→ Problem statement
Tally the lines in the listing below that contain the string "into", and state only the total.

Exercise data Start Marker

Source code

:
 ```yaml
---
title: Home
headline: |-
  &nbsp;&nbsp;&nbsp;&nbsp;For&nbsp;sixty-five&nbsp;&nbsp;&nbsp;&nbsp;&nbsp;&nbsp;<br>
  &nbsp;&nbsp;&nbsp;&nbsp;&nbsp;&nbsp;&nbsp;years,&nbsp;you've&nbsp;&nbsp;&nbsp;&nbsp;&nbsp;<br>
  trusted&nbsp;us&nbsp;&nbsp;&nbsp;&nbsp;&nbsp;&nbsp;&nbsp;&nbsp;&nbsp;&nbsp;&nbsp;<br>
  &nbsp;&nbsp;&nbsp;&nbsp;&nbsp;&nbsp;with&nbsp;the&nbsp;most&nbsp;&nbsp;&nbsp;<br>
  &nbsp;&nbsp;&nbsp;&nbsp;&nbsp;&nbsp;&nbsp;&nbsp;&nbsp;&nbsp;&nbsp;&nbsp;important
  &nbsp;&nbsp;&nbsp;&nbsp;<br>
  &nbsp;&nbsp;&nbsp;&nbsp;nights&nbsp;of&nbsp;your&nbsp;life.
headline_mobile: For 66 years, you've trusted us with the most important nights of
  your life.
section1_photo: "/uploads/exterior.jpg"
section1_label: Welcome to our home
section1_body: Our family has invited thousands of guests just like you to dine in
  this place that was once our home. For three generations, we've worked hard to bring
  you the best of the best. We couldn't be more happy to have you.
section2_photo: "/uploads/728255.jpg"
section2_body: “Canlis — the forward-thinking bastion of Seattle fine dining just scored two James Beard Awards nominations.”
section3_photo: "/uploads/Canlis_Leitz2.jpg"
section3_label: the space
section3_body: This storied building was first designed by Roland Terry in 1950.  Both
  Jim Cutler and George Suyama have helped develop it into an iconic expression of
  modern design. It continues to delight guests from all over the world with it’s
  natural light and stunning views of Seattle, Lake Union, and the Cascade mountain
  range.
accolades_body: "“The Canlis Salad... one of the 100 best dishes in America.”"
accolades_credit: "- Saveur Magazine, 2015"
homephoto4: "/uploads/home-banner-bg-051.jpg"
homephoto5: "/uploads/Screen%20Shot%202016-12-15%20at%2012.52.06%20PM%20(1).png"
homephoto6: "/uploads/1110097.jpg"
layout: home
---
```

Exercise data End Marker
Exercise data Start Marker

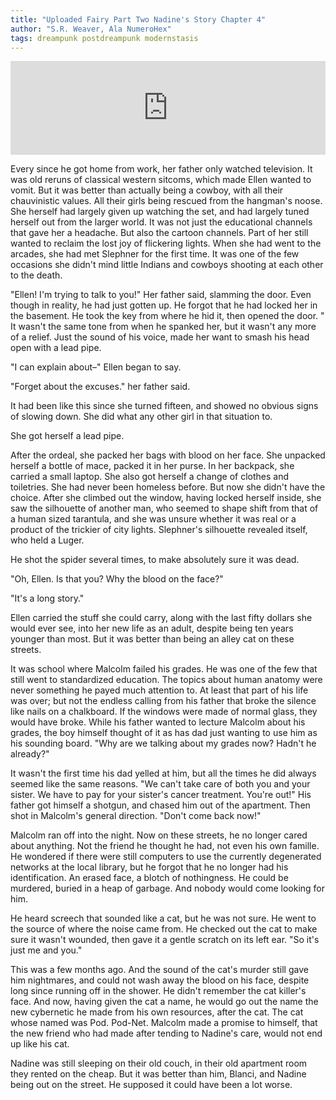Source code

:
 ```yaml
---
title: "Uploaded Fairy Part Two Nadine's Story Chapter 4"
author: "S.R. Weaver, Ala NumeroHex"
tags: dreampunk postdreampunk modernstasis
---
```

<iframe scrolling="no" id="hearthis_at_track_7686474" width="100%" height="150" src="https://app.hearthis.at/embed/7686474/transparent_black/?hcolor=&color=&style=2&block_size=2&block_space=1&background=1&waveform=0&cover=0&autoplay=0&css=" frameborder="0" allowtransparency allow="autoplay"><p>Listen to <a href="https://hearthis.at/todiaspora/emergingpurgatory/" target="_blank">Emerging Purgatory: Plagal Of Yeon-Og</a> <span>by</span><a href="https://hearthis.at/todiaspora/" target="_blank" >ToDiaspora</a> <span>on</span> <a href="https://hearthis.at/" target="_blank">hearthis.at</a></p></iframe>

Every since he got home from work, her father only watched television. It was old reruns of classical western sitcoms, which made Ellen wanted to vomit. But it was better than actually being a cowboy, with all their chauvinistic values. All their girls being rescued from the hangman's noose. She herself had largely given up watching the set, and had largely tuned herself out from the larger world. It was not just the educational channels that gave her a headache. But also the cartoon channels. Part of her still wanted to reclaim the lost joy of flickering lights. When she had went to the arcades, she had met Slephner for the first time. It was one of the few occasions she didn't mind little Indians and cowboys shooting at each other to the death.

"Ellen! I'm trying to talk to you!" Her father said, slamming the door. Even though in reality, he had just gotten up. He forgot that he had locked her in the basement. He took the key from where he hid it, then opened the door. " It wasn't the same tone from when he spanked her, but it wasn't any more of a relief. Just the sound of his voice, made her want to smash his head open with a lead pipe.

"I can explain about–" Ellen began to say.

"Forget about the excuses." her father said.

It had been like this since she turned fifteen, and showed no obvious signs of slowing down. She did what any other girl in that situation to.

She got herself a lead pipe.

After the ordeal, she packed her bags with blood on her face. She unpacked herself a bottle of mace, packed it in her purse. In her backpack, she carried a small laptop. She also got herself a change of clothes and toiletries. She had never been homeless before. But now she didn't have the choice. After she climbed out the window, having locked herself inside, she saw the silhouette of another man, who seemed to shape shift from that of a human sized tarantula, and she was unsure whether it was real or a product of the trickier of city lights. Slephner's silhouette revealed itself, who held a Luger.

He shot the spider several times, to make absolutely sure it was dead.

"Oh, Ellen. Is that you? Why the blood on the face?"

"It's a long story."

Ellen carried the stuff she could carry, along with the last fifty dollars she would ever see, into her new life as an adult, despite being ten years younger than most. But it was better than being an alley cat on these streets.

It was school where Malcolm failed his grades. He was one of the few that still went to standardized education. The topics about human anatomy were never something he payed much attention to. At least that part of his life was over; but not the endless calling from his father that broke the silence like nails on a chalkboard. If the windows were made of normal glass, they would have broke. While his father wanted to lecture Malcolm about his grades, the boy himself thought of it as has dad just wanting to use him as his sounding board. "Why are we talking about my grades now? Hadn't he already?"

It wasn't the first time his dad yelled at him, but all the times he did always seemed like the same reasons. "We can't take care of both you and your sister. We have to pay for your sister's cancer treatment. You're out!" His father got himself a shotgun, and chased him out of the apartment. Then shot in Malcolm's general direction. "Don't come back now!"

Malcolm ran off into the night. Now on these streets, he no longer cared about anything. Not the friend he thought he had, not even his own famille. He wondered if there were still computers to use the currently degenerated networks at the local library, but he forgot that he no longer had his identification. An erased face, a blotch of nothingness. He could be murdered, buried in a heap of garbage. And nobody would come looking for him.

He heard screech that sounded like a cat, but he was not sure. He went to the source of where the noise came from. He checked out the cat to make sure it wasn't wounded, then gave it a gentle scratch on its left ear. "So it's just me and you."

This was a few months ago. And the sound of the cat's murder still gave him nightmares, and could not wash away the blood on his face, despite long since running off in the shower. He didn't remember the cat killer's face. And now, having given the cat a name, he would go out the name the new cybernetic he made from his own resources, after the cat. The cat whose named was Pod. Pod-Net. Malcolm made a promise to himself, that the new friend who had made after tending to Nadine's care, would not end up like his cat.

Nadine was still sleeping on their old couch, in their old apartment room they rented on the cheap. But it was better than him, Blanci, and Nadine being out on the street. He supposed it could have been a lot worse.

Exercise data End Marker

→ Exercise response
3